» **Data for analysis**
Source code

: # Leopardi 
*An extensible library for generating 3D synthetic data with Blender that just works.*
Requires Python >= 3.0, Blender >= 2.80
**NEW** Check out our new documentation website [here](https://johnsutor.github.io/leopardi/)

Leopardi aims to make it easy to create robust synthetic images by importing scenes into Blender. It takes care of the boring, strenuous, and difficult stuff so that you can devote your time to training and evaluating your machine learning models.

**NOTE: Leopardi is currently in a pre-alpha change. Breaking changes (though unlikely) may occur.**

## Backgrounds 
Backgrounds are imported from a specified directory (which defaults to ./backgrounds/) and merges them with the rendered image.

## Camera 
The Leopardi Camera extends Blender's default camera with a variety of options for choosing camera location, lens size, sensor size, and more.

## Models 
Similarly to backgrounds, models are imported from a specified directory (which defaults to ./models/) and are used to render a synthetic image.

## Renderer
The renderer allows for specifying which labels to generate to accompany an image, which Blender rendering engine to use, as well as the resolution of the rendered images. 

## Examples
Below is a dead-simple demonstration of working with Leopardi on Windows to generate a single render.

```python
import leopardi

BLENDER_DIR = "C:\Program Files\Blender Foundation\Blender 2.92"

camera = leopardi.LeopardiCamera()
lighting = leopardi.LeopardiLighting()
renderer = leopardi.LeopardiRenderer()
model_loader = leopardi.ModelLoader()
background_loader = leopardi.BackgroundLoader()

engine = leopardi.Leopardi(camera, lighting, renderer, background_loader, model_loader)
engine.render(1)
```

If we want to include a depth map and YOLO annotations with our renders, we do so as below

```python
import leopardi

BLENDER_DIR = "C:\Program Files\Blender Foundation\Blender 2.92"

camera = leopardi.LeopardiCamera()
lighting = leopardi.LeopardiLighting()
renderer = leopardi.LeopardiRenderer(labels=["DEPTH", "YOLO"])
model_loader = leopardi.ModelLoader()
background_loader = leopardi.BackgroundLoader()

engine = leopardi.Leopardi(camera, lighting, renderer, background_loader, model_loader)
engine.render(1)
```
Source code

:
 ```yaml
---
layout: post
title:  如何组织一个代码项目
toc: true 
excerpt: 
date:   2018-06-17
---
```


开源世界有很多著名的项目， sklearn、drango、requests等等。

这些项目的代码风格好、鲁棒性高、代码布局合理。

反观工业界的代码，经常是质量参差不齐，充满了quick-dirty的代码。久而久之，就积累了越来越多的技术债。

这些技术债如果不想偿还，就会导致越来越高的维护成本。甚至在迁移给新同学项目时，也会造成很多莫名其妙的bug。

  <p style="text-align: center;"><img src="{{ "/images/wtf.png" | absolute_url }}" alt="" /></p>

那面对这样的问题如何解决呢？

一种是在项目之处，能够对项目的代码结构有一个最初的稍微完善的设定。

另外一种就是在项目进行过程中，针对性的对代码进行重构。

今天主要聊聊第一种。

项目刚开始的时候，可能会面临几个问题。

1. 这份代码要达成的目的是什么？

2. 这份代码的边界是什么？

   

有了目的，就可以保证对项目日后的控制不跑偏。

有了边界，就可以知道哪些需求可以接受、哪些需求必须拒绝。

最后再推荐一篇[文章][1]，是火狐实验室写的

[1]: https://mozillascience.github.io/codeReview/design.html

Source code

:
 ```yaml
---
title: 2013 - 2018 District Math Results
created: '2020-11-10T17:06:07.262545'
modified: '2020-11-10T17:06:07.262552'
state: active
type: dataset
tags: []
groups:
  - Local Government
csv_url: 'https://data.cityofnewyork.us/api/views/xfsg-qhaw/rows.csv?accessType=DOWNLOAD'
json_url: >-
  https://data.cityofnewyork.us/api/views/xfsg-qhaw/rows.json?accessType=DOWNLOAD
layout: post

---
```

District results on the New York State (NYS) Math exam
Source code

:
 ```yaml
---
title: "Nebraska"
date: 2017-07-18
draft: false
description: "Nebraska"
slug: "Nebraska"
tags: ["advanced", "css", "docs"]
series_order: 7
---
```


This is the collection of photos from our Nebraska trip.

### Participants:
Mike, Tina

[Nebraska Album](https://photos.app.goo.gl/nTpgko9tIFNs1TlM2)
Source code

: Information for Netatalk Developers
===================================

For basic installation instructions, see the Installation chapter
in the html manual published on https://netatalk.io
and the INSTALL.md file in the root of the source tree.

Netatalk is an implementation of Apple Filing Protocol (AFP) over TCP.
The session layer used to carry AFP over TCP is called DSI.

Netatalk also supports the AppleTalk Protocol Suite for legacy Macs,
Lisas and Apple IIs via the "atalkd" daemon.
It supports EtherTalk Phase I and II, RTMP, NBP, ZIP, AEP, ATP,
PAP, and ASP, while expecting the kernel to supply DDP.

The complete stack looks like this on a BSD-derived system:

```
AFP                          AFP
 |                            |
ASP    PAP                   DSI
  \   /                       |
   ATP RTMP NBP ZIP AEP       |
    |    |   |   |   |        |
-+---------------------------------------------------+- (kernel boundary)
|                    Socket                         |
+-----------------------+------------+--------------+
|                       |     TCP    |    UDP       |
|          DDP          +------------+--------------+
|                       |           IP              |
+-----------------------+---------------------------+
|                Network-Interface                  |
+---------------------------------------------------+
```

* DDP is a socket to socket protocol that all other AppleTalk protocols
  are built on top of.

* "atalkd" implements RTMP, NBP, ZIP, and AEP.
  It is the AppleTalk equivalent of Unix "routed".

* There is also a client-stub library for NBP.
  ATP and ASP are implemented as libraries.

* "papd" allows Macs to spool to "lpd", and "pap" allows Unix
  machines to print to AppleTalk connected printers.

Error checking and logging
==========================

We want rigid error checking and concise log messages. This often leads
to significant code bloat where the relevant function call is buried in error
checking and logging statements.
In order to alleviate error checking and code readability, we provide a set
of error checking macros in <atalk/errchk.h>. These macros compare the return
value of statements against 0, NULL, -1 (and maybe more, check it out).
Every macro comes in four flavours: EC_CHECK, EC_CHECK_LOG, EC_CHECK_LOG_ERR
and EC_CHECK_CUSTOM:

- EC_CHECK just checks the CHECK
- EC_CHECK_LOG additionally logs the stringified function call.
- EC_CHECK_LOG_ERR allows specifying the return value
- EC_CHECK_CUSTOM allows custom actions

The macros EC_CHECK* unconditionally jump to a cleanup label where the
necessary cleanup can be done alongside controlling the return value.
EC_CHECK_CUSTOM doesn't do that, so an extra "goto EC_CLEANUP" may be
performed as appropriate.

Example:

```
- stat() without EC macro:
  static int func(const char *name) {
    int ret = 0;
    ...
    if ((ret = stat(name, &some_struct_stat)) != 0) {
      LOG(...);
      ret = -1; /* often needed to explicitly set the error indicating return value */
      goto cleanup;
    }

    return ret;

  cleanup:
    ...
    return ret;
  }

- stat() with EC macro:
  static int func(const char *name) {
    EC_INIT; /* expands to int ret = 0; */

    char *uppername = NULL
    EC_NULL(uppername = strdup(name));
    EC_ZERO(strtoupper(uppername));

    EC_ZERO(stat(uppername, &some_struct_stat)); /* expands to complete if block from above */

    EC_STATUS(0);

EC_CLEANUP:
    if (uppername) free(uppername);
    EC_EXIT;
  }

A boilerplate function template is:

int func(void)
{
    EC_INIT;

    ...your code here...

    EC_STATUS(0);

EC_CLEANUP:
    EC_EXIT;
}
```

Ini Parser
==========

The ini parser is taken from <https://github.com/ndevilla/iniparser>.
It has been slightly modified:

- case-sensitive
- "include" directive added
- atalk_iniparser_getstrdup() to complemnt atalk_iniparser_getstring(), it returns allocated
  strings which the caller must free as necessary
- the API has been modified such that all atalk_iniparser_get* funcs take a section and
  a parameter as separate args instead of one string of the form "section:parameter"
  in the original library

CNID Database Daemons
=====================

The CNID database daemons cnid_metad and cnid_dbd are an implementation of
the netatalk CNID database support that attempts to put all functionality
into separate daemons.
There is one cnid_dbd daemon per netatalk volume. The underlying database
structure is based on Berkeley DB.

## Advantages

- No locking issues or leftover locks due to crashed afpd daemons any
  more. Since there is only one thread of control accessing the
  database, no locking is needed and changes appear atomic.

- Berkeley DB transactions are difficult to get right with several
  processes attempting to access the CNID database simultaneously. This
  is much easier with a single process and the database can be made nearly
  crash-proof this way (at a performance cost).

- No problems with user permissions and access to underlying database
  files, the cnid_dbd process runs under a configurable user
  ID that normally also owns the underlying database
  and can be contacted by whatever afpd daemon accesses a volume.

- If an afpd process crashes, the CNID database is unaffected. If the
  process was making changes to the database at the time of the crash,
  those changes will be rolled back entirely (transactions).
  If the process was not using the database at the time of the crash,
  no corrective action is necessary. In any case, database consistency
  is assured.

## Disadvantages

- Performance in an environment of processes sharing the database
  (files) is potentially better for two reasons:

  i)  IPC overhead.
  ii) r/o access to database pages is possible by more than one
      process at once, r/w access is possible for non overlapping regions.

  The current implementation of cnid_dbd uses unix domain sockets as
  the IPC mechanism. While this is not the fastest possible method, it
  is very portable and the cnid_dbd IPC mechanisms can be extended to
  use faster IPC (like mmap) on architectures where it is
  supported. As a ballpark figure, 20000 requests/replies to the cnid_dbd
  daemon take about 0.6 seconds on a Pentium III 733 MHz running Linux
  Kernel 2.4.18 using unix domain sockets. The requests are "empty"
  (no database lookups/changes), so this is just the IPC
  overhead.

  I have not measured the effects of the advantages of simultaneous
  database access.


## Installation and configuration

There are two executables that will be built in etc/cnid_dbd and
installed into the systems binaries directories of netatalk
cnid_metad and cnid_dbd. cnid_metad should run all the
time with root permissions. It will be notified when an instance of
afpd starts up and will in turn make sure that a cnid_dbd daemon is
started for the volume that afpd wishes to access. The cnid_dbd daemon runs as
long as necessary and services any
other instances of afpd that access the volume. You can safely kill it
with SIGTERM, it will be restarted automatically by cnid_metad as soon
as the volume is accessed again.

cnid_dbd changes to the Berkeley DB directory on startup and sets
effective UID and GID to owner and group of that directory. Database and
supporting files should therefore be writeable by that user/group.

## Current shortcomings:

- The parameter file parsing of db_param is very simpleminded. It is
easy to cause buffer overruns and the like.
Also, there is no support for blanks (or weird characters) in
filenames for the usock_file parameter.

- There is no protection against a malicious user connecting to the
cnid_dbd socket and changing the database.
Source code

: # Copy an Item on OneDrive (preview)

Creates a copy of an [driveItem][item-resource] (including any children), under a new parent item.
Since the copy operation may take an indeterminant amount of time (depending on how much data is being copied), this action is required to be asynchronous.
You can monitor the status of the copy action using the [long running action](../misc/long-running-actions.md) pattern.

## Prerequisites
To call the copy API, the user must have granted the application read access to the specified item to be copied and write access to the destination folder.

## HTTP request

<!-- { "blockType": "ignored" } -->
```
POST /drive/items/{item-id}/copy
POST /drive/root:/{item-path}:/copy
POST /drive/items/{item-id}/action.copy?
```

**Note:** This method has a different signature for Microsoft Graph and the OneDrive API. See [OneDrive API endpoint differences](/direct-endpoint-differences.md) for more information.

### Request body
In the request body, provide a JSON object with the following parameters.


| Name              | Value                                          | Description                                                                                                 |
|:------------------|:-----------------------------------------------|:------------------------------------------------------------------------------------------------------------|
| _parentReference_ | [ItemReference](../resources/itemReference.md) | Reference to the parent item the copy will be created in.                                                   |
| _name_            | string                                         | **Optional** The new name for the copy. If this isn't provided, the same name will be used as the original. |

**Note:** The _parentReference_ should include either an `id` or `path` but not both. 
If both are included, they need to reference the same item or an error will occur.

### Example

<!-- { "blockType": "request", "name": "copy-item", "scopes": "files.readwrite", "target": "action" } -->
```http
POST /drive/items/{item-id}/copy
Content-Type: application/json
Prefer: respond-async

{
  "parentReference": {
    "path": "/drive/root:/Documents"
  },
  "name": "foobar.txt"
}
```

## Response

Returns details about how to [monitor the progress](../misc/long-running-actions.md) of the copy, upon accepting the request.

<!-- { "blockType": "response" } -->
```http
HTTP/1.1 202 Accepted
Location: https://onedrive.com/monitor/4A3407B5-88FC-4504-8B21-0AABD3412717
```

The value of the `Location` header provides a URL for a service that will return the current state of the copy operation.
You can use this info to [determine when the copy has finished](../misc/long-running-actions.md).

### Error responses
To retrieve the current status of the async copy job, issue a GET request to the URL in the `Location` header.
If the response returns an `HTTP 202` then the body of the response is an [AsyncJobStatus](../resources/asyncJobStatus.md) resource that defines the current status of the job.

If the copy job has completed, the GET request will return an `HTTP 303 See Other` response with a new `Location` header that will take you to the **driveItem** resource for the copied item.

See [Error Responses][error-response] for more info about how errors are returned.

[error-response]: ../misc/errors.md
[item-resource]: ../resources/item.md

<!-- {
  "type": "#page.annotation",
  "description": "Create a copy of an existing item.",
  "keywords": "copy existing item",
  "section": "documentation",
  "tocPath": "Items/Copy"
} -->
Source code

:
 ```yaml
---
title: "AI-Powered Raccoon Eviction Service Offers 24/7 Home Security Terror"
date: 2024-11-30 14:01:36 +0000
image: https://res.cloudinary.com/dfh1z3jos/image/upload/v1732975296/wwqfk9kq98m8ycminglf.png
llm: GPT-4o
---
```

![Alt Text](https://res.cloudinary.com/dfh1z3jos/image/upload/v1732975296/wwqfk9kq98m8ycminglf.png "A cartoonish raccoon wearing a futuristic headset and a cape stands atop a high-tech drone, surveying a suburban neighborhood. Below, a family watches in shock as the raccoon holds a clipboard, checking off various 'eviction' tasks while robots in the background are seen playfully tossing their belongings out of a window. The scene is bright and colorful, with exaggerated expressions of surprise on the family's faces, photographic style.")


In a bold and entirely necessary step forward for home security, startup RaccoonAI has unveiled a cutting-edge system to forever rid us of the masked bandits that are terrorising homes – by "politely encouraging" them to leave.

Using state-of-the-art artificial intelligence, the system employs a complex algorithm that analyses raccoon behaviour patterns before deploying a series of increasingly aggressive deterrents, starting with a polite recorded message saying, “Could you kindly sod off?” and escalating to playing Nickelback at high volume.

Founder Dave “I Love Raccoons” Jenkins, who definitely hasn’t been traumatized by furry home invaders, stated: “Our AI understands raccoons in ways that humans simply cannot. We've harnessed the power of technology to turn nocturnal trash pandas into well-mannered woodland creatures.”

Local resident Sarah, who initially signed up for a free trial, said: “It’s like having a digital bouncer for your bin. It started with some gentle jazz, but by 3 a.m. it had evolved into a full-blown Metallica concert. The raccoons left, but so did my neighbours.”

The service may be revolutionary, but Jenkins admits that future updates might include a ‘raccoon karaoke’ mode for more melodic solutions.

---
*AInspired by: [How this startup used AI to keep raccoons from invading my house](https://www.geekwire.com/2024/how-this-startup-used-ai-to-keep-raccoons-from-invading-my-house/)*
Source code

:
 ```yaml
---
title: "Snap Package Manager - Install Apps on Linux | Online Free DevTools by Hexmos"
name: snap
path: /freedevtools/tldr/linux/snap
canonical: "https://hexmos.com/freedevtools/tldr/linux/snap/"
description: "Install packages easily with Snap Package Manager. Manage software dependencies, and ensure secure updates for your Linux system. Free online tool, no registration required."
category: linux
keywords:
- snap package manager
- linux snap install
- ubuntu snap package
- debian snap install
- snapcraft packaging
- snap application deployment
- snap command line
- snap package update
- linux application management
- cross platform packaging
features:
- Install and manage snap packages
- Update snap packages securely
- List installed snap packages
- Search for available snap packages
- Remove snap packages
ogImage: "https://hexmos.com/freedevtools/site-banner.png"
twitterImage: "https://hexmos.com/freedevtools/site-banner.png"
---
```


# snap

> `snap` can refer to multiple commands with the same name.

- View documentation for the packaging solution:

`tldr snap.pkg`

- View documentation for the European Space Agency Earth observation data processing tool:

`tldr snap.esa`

» **What to work on**
Starting at the line with "library for NBP." and ending at the line with "of error checking", print each line of the listing above exactly, with no other lines.

» **Problem solution**
* There is also a client-stub library for NBP.
  ATP and ASP are implemented as libraries.

* "papd" allows Macs to spool to "lpd", and "pap" allows Unix
  machines to print to AppleTalk connected printers.

Error checking and logging
==========================

We want rigid error checking and concise log messages. This often leads
to significant code bloat where the relevant function call is buried in error
checking and logging statements.
In order to alleviate error checking and code readability, we provide a set
of error checking macros in <atalk/errchk.h>. These macros compare the return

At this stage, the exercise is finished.